Launch and Data Collection
The third phase, which lasts four to six weeks, is the moment of truth. We send our “pilot group” into the field to test the new methodology under real conditions. Importantly, the rest of the team continues working as usual. This group serves as our “control group” for comparing results.
Management at this stage revolves around short weekly syncs. We examine leading indicators such as email open rates, response rates, and the number of scheduled meetings. We also collect qualitative feedback from salespeople. “This argument works extremely well, but this one raises questions from clients.” This allows us to quickly adjust our approach.
From Precedent to System
In the final phase, which lasts one to two weeks, we summarize the results. We compare the numbers from the pilot group with the performance of the control group and with the pilot group’s results before the pilot began. Did conversion increase? Did the time required to pass the stage decrease?

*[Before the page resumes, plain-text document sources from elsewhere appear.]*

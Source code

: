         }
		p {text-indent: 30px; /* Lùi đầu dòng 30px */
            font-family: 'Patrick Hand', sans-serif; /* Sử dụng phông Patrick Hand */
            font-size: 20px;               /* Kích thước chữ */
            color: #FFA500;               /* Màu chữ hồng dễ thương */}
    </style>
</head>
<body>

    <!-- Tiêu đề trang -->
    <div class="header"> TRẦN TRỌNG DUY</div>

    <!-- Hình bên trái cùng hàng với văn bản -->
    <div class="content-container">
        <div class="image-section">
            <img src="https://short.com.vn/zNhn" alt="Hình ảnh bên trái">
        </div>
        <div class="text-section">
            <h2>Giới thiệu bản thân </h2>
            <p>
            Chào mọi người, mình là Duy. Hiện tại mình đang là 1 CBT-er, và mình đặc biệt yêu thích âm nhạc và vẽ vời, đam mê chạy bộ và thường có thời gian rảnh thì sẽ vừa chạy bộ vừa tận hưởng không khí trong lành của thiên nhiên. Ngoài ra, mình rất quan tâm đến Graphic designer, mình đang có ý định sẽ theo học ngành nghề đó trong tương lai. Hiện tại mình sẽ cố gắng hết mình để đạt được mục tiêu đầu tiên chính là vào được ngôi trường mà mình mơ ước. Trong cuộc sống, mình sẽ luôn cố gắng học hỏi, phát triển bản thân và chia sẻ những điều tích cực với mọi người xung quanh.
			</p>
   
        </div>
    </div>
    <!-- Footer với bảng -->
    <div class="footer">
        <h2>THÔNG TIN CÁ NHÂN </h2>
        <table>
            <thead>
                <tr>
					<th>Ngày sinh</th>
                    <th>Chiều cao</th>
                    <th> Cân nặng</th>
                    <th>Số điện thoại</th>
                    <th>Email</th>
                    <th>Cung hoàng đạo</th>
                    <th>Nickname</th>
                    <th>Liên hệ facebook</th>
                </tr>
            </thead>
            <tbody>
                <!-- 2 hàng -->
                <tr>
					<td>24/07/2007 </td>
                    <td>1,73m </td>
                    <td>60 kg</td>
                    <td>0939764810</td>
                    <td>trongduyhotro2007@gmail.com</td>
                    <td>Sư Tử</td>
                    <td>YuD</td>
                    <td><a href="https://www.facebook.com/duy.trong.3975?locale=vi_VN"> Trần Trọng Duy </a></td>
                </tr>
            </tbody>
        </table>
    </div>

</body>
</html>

Based on this data, we finalize the main asset: a proven, quantified playbook. It is no longer a draft but rather an effective instruction manual. Along with it, you will receive a clear scaling plan detailing how to train and transition the rest of the sales department to this new, more effective process. You will receive more than just an “improvement”; you will receive a systemic precedent ready for replication.
An Engineering Approach to Sales
A pilot project with the sales team is the fastest and safest way to implement real improvements. It allows you to test a hypothesis on a small scale, prove its effectiveness with real numbers, and gain team buy-in before a full-scale rollout.
As a leader, your role is not to be the “chief firefighter,” but rather an “engineer” who constantly identifies and improves bottlenecks in the system. The pilot project is your primary tool for this kind of engineering. Are you ready to select a bottleneck and transform it into a model of effectiveness for the entire team? That is the first step.